- **What the task asks**
From the records below, please repeat exactly the line that has "Using this theorem, we", the line that has "Sets without an", and every line between them, and nothing else.

Saved data entries
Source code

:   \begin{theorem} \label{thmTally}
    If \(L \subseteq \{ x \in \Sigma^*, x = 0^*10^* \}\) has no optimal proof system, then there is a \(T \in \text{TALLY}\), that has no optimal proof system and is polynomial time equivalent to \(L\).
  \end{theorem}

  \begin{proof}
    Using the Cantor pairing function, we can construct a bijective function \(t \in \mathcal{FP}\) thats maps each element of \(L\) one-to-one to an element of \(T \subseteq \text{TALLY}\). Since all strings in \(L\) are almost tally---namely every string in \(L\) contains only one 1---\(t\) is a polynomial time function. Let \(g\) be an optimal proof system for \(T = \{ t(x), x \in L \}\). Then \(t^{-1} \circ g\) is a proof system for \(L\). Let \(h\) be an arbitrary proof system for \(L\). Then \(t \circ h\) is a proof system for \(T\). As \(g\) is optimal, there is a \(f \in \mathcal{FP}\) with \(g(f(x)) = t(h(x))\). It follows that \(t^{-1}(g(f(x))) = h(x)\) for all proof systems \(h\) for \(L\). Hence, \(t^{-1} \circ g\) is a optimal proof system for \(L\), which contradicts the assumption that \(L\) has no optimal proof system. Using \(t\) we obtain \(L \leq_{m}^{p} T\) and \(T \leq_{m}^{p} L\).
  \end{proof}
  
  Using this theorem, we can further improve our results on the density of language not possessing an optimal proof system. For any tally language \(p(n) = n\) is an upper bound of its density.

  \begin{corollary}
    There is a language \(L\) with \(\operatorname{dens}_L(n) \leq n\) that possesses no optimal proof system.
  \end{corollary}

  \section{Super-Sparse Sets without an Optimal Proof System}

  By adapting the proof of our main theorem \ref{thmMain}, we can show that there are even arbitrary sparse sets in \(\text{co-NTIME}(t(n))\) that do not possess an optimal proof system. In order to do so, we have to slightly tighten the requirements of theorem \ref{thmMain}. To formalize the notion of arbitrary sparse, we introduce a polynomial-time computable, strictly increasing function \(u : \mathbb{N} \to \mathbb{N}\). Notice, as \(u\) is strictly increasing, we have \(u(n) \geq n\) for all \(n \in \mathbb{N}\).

- **Answer box**
  Using this theorem, we can further improve our results on the density of language not possessing an optimal proof system. For any tally language \(p(n) = n\) is an upper bound of its density.

  \begin{corollary}
    There is a language \(L\) with \(\operatorname{dens}_L(n) \leq n\) that possesses no optimal proof system.
  \end{corollary}

  \section{Super-Sparse Sets without an Optimal Proof System}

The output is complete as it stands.